• **Problem details**:
Among the records that follow, how many lines include the string "imgextra"? Only the number is wanted.
======
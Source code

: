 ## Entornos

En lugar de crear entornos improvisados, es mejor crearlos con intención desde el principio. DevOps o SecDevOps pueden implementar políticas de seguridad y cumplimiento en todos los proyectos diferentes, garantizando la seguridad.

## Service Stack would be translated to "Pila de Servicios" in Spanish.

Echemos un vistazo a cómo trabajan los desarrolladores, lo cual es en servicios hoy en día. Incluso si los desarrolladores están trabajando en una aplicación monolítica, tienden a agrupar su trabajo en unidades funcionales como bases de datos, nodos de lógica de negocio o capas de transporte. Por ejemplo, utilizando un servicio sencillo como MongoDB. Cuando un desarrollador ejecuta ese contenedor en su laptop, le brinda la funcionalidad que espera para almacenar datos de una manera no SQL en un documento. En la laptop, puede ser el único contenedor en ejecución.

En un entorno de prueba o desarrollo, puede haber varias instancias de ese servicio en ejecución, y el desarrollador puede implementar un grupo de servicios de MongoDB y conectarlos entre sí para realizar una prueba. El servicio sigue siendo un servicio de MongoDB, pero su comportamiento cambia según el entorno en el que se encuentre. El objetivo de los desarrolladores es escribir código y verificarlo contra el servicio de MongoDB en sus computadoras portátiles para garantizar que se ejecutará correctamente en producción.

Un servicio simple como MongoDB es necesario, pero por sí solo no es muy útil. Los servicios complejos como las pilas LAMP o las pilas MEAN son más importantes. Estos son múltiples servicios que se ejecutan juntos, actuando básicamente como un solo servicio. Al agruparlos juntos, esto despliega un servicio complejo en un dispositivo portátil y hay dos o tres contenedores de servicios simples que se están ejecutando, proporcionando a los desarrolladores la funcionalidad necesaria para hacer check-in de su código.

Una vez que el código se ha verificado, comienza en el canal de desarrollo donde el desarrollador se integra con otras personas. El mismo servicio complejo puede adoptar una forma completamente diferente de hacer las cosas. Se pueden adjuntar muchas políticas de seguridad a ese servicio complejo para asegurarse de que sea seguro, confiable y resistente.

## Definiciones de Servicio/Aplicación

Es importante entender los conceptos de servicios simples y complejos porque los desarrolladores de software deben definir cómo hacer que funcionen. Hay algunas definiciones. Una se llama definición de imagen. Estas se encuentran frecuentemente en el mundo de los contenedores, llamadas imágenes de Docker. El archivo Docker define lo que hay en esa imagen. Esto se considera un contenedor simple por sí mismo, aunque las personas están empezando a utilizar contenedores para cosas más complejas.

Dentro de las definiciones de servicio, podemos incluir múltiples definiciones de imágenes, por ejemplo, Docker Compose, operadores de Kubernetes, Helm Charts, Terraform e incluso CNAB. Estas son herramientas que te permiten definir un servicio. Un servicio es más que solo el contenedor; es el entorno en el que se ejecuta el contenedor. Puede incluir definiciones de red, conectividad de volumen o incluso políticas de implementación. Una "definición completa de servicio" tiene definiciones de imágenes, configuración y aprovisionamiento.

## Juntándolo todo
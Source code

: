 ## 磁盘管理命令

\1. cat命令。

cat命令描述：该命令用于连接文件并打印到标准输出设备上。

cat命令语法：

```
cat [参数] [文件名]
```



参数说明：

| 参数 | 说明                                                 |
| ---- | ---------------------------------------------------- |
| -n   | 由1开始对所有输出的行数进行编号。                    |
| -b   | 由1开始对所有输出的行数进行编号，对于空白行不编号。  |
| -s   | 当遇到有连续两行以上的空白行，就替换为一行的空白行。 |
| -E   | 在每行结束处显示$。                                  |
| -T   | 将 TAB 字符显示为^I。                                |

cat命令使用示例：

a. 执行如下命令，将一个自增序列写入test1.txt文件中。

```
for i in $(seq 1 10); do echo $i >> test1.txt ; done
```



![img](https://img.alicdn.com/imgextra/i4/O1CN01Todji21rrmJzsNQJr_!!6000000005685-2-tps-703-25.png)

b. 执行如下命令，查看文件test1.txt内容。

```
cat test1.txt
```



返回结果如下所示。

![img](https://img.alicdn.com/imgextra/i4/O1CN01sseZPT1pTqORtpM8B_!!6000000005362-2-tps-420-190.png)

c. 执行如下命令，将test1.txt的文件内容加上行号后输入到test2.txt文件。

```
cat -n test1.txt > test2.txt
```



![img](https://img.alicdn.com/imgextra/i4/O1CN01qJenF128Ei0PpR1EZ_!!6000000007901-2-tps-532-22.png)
======
• **Task response**:
3